In this study, the sensitivity, specificity, positive and negative predictive value of FDG PET for the nodal status were 60, 94, 75, and 89%, respectively. These results are similar to those of a previous study [24], which reported the sensitivity, specificity, positive and negative predictive value to be 61, 80, 62, and 79%, respectively, for FDG PET in axillary staging in 360 patients. This study showed the mean diameter of false-negative lymph node involvement to be 7.5 mm, whereas the mean diameter of true-positive lymph node involvement was 23.3 mm. The previous study also showed that FDG PET failed to detect small and few axillary lymph node metastases [24]. Wahl et al. [24] concluded that FDG PET was not routinely recommended for axillary staging of patients with newly diagnosed breast cancer, although it was highly predictive for nodal tumor involvement. Other previous studies suggested that a positive FDG PET can identify patients who require axillary lymph node dissection and could forego sentinel lymph node biopsy because of the low rate of false-positive findings [25, 26]. However, this study showed that one case of false-positive lymph node involvement was actually reactive lymph node swelling. Therefore, this aspect still requires further study.

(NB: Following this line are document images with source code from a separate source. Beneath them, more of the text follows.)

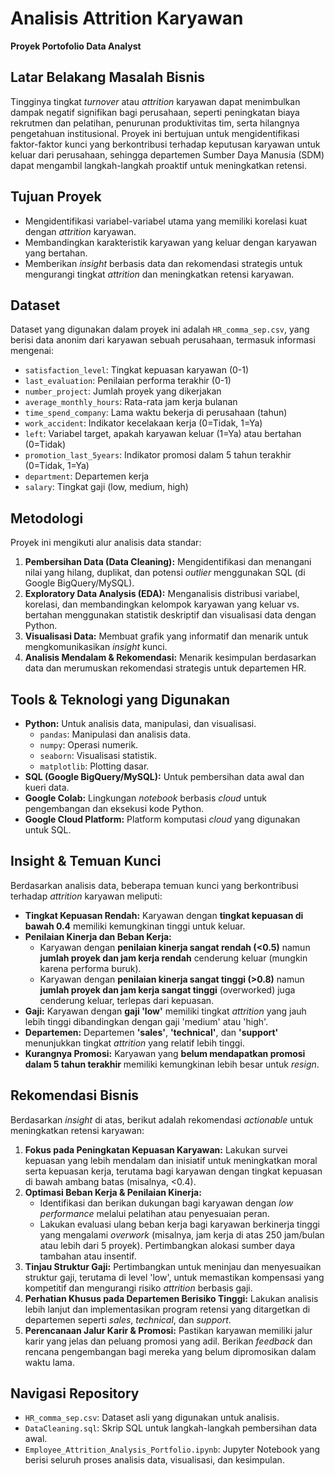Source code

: # Analisis Attrition Karyawan

**Proyek Portofolio Data Analyst**

## Latar Belakang Masalah Bisnis

Tingginya tingkat *turnover* atau *attrition* karyawan dapat menimbulkan dampak negatif signifikan bagi perusahaan, seperti peningkatan biaya rekrutmen dan pelatihan, penurunan produktivitas tim, serta hilangnya pengetahuan institusional. Proyek ini bertujuan untuk mengidentifikasi faktor-faktor kunci yang berkontribusi terhadap keputusan karyawan untuk keluar dari perusahaan, sehingga departemen Sumber Daya Manusia (SDM) dapat mengambil langkah-langkah proaktif untuk meningkatkan retensi.

## Tujuan Proyek

* Mengidentifikasi variabel-variabel utama yang memiliki korelasi kuat dengan *attrition* karyawan.
* Membandingkan karakteristik karyawan yang keluar dengan karyawan yang bertahan.
* Memberikan *insight* berbasis data dan rekomendasi strategis untuk mengurangi tingkat *attrition* dan meningkatkan retensi karyawan.

## Dataset

Dataset yang digunakan dalam proyek ini adalah `HR_comma_sep.csv`, yang berisi data anonim dari karyawan sebuah perusahaan, termasuk informasi mengenai:
* `satisfaction_level`: Tingkat kepuasan karyawan (0-1)
* `last_evaluation`: Penilaian performa terakhir (0-1)
* `number_project`: Jumlah proyek yang dikerjakan
* `average_monthly_hours`: Rata-rata jam kerja bulanan
* `time_spend_company`: Lama waktu bekerja di perusahaan (tahun)
* `work_accident`: Indikator kecelakaan kerja (0=Tidak, 1=Ya)
* `left`: Variabel target, apakah karyawan keluar (1=Ya) atau bertahan (0=Tidak)
* `promotion_last_5years`: Indikator promosi dalam 5 tahun terakhir (0=Tidak, 1=Ya)
* `department`: Departemen kerja
* `salary`: Tingkat gaji (low, medium, high)

## Metodologi

Proyek ini mengikuti alur analisis data standar:

1.  **Pembersihan Data (Data Cleaning):** Mengidentifikasi dan menangani nilai yang hilang, duplikat, dan potensi *outlier* menggunakan SQL (di Google BigQuery/MySQL).
2.  **Exploratory Data Analysis (EDA):** Menganalisis distribusi variabel, korelasi, dan membandingkan kelompok karyawan yang keluar vs. bertahan menggunakan statistik deskriptif dan visualisasi data dengan Python.
3.  **Visualisasi Data:** Membuat grafik yang informatif dan menarik untuk mengkomunikasikan *insight* kunci.
4.  **Analisis Mendalam & Rekomendasi:** Menarik kesimpulan berdasarkan data dan merumuskan rekomendasi strategis untuk departemen HR.

## Tools & Teknologi yang Digunakan

* **Python:** Untuk analisis data, manipulasi, dan visualisasi.
    * `pandas`: Manipulasi dan analisis data.
    * `numpy`: Operasi numerik.
    * `seaborn`: Visualisasi statistik.
    * `matplotlib`: Plotting dasar.
* **SQL (Google BigQuery/MySQL):** Untuk pembersihan data awal dan kueri data.
* **Google Colab:** Lingkungan *notebook* berbasis *cloud* untuk pengembangan dan eksekusi kode Python.
* **Google Cloud Platform:** Platform komputasi *cloud* yang digunakan untuk SQL.

## Insight & Temuan Kunci

Berdasarkan analisis data, beberapa temuan kunci yang berkontribusi terhadap *attrition* karyawan meliputi:

* **Tingkat Kepuasan Rendah:** Karyawan dengan **tingkat kepuasan di bawah 0.4** memiliki kemungkinan tinggi untuk keluar.
* **Penilaian Kinerja dan Beban Kerja:**
    * Karyawan dengan **penilaian kinerja sangat rendah (<0.5)** namun **jumlah proyek dan jam kerja rendah** cenderung keluar (mungkin karena performa buruk).
    * Karyawan dengan **penilaian kinerja sangat tinggi (>0.8)** namun **jumlah proyek dan jam kerja sangat tinggi** (overworked) juga cenderung keluar, terlepas dari kepuasan.
* **Gaji:** Karyawan dengan **gaji 'low'** memiliki tingkat *attrition* yang jauh lebih tinggi dibandingkan dengan gaji 'medium' atau 'high'.
* **Departemen:** Departemen **'sales'**, **'technical'**, dan **'support'** menunjukkan tingkat *attrition* yang relatif lebih tinggi.
* **Kurangnya Promosi:** Karyawan yang **belum mendapatkan promosi dalam 5 tahun terakhir** memiliki kemungkinan lebih besar untuk *resign*.

## Rekomendasi Bisnis

Berdasarkan *insight* di atas, berikut adalah rekomendasi *actionable* untuk meningkatkan retensi karyawan:

1.  **Fokus pada Peningkatan Kepuasan Karyawan:** Lakukan survei kepuasan yang lebih mendalam dan inisiatif untuk meningkatkan moral serta kepuasan kerja, terutama bagi karyawan dengan tingkat kepuasan di bawah ambang batas (misalnya, <0.4).
2.  **Optimasi Beban Kerja & Penilaian Kinerja:**
    * Identifikasi dan berikan dukungan bagi karyawan dengan *low performance* melalui pelatihan atau penyesuaian peran.
    * Lakukan evaluasi ulang beban kerja bagi karyawan berkinerja tinggi yang mengalami *overwork* (misalnya, jam kerja di atas 250 jam/bulan atau lebih dari 5 proyek). Pertimbangkan alokasi sumber daya tambahan atau insentif.
3.  **Tinjau Struktur Gaji:** Pertimbangkan untuk meninjau dan menyesuaikan struktur gaji, terutama di level 'low', untuk memastikan kompensasi yang kompetitif dan mengurangi risiko *attrition* berbasis gaji.
4.  **Perhatian Khusus pada Departemen Berisiko Tinggi:** Lakukan analisis lebih lanjut dan implementasikan program retensi yang ditargetkan di departemen seperti *sales*, *technical*, dan *support*.
5.  **Perencanaan Jalur Karir & Promosi:** Pastikan karyawan memiliki jalur karir yang jelas dan peluang promosi yang adil. Berikan *feedback* dan rencana pengembangan bagi mereka yang belum dipromosikan dalam waktu lama.

## Navigasi Repository

* `HR_comma_sep.csv`: Dataset asli yang digunakan untuk analisis.
* `DataCleaning.sql`: Skrip SQL untuk langkah-langkah pembersihan data awal.
* `Employee_Attrition_Analysis_Portfolio.ipynb`: Jupyter Notebook yang berisi seluruh proses analisis data, visualisasi, dan kesimpulan.
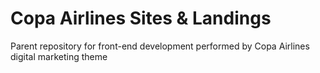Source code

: # Copa Airlines Sites & Landings
Parent repository for front-end development performed by Copa Airlines digital marketing theme
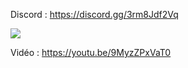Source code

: Discord : https://discord.gg/3rm8Jdf2Vq

<img src="https://i.imgur.com/HGyGlOL.png">

Vidéo : https://youtu.be/9MyzZPxVaT0
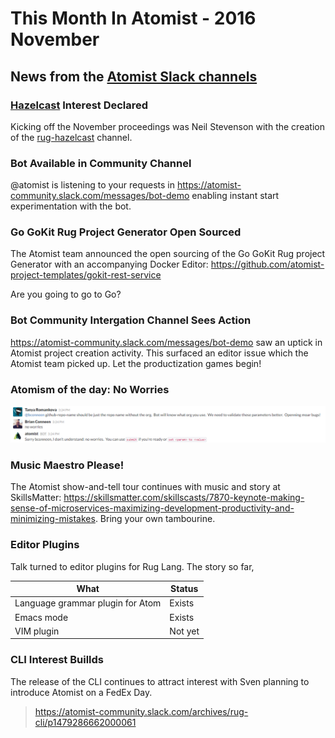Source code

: # This Month In Atomist - 2016 November

## News from the [Atomist Slack channels](https://atomist-community.slack.com)

### [Hazelcast](https://en.wikipedia.org/wiki/Hazelcast) Interest Declared

Kicking off the November proceedings was Neil Stevenson with the creation of the [rug-hazelcast](https://atomist-community.slack.com/messages/rug-hazelcast) channel.

### Bot Available in Community Channel

@atomist is listening to your requests in https://atomist-community.slack.com/messages/bot-demo enabling instant start experimentation with the bot.

### Go GoKit Rug Project Generator Open Sourced

The Atomist team announced the open sourcing of the  Go GoKit Rug project Generator with an accompanying Docker Editor: https://github.com/atomist-project-templates/gokit-rest-service

Are you going to go to Go?

### Bot Community Intergation Channel Sees Action

https://atomist-community.slack.com/messages/bot-demo saw an uptick in Atomist project creation activity. This surfaced an editor issue which the Atomist team picked up. Let the productization games begin!

### Atomism of the day: No Worries

![Atomism of the day](images/atomism-of-the-day-1.png)

### Music Maestro Please!

The Atomist show-and-tell tour continues with music and story at SkillsMatter: https://skillsmatter.com/skillscasts/7870-keynote-making-sense-of-microservices-maximizing-development-productivity-and-minimizing-mistakes. Bring your own tambourine.

### Editor Plugins

Talk turned to editor plugins for Rug Lang. The story so far,

What | Status
----|----
Language grammar plugin for Atom|Exists
Emacs mode|Exists
VIM plugin|Not yet

### CLI Interest Buillds

The release of the CLI continues to attract interest with Sven planning to introduce Atomist on a FedEx Day.
> https://atomist-community.slack.com/archives/rug-cli/p1479286662000061
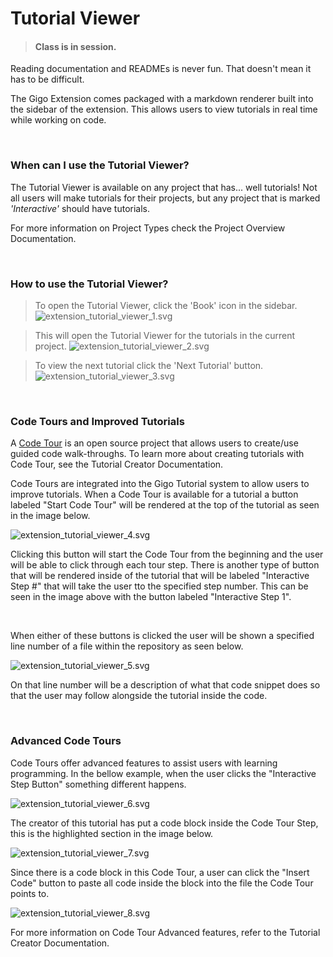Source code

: # Tutorial Viewer
>#### Class is in session.


Reading documentation and READMEs is never fun. That doesn't mean it has to be difficult.

The Gigo Extension comes packaged with a markdown renderer built into the sidebar of the extension. This allows users to view tutorials in real time while working on code.

</br>

### **When can I use the Tutorial Viewer?**

The Tutorial Viewer is available on any project that has... well tutorials! Not all users will make tutorials for their projects, but any project that is marked *'Interactive'* should have tutorials.

For more information on Project Types check the Project Overview Documentation.

</br>

### **How to use the Tutorial Viewer?**

>To open the Tutorial Viewer, click the 'Book' icon in the sidebar.  
>![extension_tutorial_viewer_1.svg](https://raw.githubusercontent.com/Gage-Technologies/gigo-documentation/master/extension/tutorial_viewer/extension_tutorial_viewer_1.svg)

>This will open the Tutorial Viewer for the tutorials in the current project.
>![extension_tutorial_viewer_2.svg](https://raw.githubusercontent.com/Gage-Technologies/gigo-documentation/master/extension/tutorial_viewer/extension_tutorial_viewer_2.svg)

>To view the next tutorial click the 'Next Tutorial' button.  
>![extension_tutorial_viewer_3.svg](https://raw.githubusercontent.com/Gage-Technologies/gigo-documentation/master/extension/tutorial_viewer/extension_tutorial_viewer_3.svg)

</br>


### **Code Tours and Improved Tutorials**

A [Code Tour](https://marketplace.visualstudio.com/items?itemName=vsls-contrib.codetour) is an open source project that allows users to create/use guided code walk-throughs. To learn more about creating tutorials with Code Tour, see the Tutorial Creator Documentation.


Code Tours are integrated into the Gigo Tutorial system to allow users to improve tutorials. When a Code Tour is available for a tutorial a button labeled "Start Code Tour" will be rendered at the top of the tutorial as seen in the image below.

![extension_tutorial_viewer_4.svg](https://raw.githubusercontent.com/Gage-Technologies/gigo-documentation/master/extension/tutorial_viewer/extension_tutorial_viewer_4.svg)

Clicking this button will start the Code Tour from the beginning and the user will be able to click through each tour step. There is another type of button that will be rendered inside of the tutorial that will be labeled "Interactive Step #" that will take the user tto the specified step number. This can be seen in the image above with the button labeled "Interactive Step 1".

</br>

When either of these buttons is clicked the user will be shown a specified line number of a file within the repository as seen below.

![extension_tutorial_viewer_5.svg](https://raw.githubusercontent.com/Gage-Technologies/gigo-documentation/master/extension/tutorial_viewer/extension_tutorial_viewer_5.svg)

On that line number will be a description of what that code snippet does so that the user may follow alongside the tutorial inside the code.


</br>

### **Advanced Code Tours**

Code Tours offer advanced features to assist users with learning programming.  In the bellow example, when the user clicks the "Interactive Step Button" something different happens.

![extension_tutorial_viewer_6.svg](https://raw.githubusercontent.com/Gage-Technologies/gigo-documentation/master/extension/tutorial_viewer/extension_tutorial_viewer_6.svg)

The creator of this tutorial has put a code block inside the Code Tour Step, this is the highlighted section in the image below.

![extension_tutorial_viewer_7.svg](https://raw.githubusercontent.com/Gage-Technologies/gigo-documentation/master/extension/tutorial_viewer/extension_tutorial_viewer_7.svg)

Since there is a code block in this Code Tour, a user can click the "Insert Code" button to paste all code inside the block into the file the Code Tour points to.

![extension_tutorial_viewer_8.svg](https://raw.githubusercontent.com/Gage-Technologies/gigo-documentation/master/extension/tutorial_viewer/extension_tutorial_viewer_8.svg)

For more information on Code Tour Advanced features, refer to the Tutorial Creator Documentation.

Systemic staging is not routinely performed in patients who are candidates for BCT, due to the low likelihood of distant metastases. In fact, this study showed that no patient had distant metastases in the initial staging, although FDG PET was suggestive of metastasis in one patient with lung sarcoidosis. FDG PET is recommended as an option for patients with either recurrent or stage 4 breast cancer [2729].

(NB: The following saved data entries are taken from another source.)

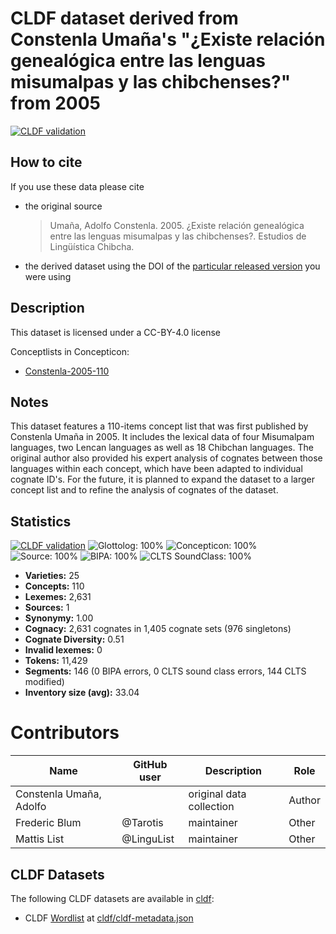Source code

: # CLDF dataset derived from Constenla Umaña's "¿Existe relación genealógica entre las lenguas misumalpas y las chibchenses?" from 2005

[![CLDF validation](https://github.com/lexibank/constenlachibchan/workflows/CLDF-validation/badge.svg)](https://github.com/lexibank/constenlachibchan/actions?query=workflow%3ACLDF-validation)

## How to cite

If you use these data please cite
- the original source
  > Umaña, Adolfo Constenla. 2005. ¿Existe relación genealógica entre las lenguas misumalpas y las chibchenses?. Estudios de Lingüística Chibcha.
- the derived dataset using the DOI of the [particular released version](../../releases/) you were using

## Description


This dataset is licensed under a CC-BY-4.0 license


Conceptlists in Concepticon:
- [Constenla-2005-110](https://concepticon.clld.org/contributions/Constenla-2005-110)
## Notes

This dataset features a 110-items concept list that was first published by Constenla Umaña in 2005. It includes the lexical data of four Misumalpam languages, two Lencan languages as well as 18 Chibchan languages. The original author also provided his expert analysis of cognates between those languages within each concept, which have been adapted to individual cognate ID's. For the future, it is planned to expand the dataset to a larger concept list and to refine the analysis of cognates of the dataset.


## Statistics


[![CLDF validation](https://github.com/lexibank/constenlachibchan/workflows/CLDF-validation/badge.svg)](https://github.com/lexibank/constenlachibchan/actions?query=workflow%3ACLDF-validation)
![Glottolog: 100%](https://img.shields.io/badge/Glottolog-100%25-brightgreen.svg "Glottolog: 100%")
![Concepticon: 100%](https://img.shields.io/badge/Concepticon-100%25-brightgreen.svg "Concepticon: 100%")
![Source: 100%](https://img.shields.io/badge/Source-100%25-brightgreen.svg "Source: 100%")
![BIPA: 100%](https://img.shields.io/badge/BIPA-100%25-brightgreen.svg "BIPA: 100%")
![CLTS SoundClass: 100%](https://img.shields.io/badge/CLTS%20SoundClass-100%25-brightgreen.svg "CLTS SoundClass: 100%")

- **Varieties:** 25
- **Concepts:** 110
- **Lexemes:** 2,631
- **Sources:** 1
- **Synonymy:** 1.00
- **Cognacy:** 2,631 cognates in 1,405 cognate sets (976 singletons)
- **Cognate Diversity:** 0.51
- **Invalid lexemes:** 0
- **Tokens:** 11,429
- **Segments:** 146 (0 BIPA errors, 0 CLTS sound class errors, 144 CLTS modified)
- **Inventory size (avg):** 33.04

# Contributors

Name | GitHub user | Description | Role
--- | --- | --- | ---
Constenla Umaña, Adolfo |  | original data collection | Author
Frederic Blum | @Tarotis | maintainer | Other
Mattis List | @LinguList | maintainer | Other




## CLDF Datasets

The following CLDF datasets are available in [cldf](cldf):

- CLDF [Wordlist](https://github.com/cldf/cldf/tree/master/modules/Wordlist) at [cldf/cldf-metadata.json](cldf/cldf-metadata.json)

A previous study reported that the high uptake of FDG by tumor may be useful as a prognostic indicator for patients with primary breast cancer [12]. Another previous study reported that FDG PET was useful in the preoperative evaluation of the prognosis for breast cancer patients, yielding greater accuracy than conventional TNM staging [13]. This study showed that high SUVmax was significantly associated with a poor prognosis in breast cancer patients who are candidates for BCT. In this study, the dead patient had triple negative breast cancer with an axillary lymph node metastasis. Inoue et al. [13] reported that the prognosis for breast cancer patients with high SUVmax and FDG PET positive axillary lymph node involvement was significantly poorer than that for the other patients. Moreover, Basu et al. [30] reported that triple negative breast cancer with a poor prognosis was associated with enhanced FDG uptake, commensurate with its aggressive biology, and was detected with a very high sensitivity using FDG PET. The results from this study and previous studies suggest that FDG PET may therefore be useful for predicting the prognoses of patients who are candidates for BCT, and that it can also be a noninvasive imaging technique for selecting high-risk and low-risk patients at the time of primary surgery.

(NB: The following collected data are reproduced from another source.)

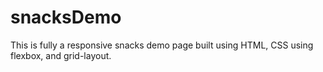 # snacksDemo

This is fully a responsive snacks demo page built using HTML, CSS using flexbox, and grid-layout.

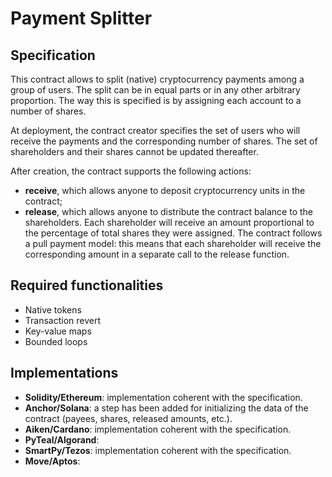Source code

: # Payment Splitter

## Specification

This contract allows to split (native) cryptocurrency payments among a group of users. The split can be in equal parts or in any other arbitrary proportion. The way this is specified is by assigning each account to a number of shares. 

At deployment, the contract creator specifies the set of users who will receive the payments and the corresponding number of shares. The set of shareholders and their shares cannot be updated thereafter. 

After creation, the contract supports the following actions:
- **receive**, which allows anyone to deposit cryptocurrency units in the contract;
- **release**, which allows anyone to distribute the contract balance to the shareholders. Each shareholder will receive an amount proportional to the percentage of total shares they were assigned. The contract follows a pull payment model: this means that each shareholder will receive the corresponding amount in a separate call to the release function.

## Required functionalities

- Native tokens
- Transaction revert
- Key-value maps
- Bounded loops

## Implementations

- **Solidity/Ethereum**: implementation coherent with the specification.
- **Anchor/Solana**: a step has been added for initializing the data of the contract (payees, shares, released amounts, etc.). 
- **Aiken/Cardano**: implementation coherent with the specification.
- **PyTeal/Algorand**:
- **SmartPy/Tezos**: implementation coherent with the specification.
- **Move/Aptos**:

One problem with the present study is that the number of patients studied was small. Therefore, the statistical significance of these findings may be insufficient. Uematsu et al. [6] reported that MR imaging tended to result in an overestimation of the tumor extent. The small number of patients included in this study may therefore have masked the risk for such potential overestimation. Further validation is thus warranted, using a larger study population. Another problem with the present study is that relatively small injected doses of FDG were administered. It is possible that our injected doses (in the 220–240 MBq range) may have reduced the sensitivity of FDG PET. However, lower injected doses of FDG are typically given in Japan because most Japanese patients are smaller than Western patients. Finally, 13 of the 23 breasts studied underwent breast-conserving surgery. Therefore, pathologically, we could not determine whether these cancers were multicentric. However, no false-positive diagnoses occurred within a clinical follow-up period of more than 60 months.

In conclusion, FDG PET is not a breast imaging modality for evaluating tumor extent in patients who are candidates for BCT, but it may be useful for predicting the prognoses of patients who are candidates for BCT, and it is also a useful noninvasive imaging technique for selecting high-risk and low-risk patients at the time of primary surgery.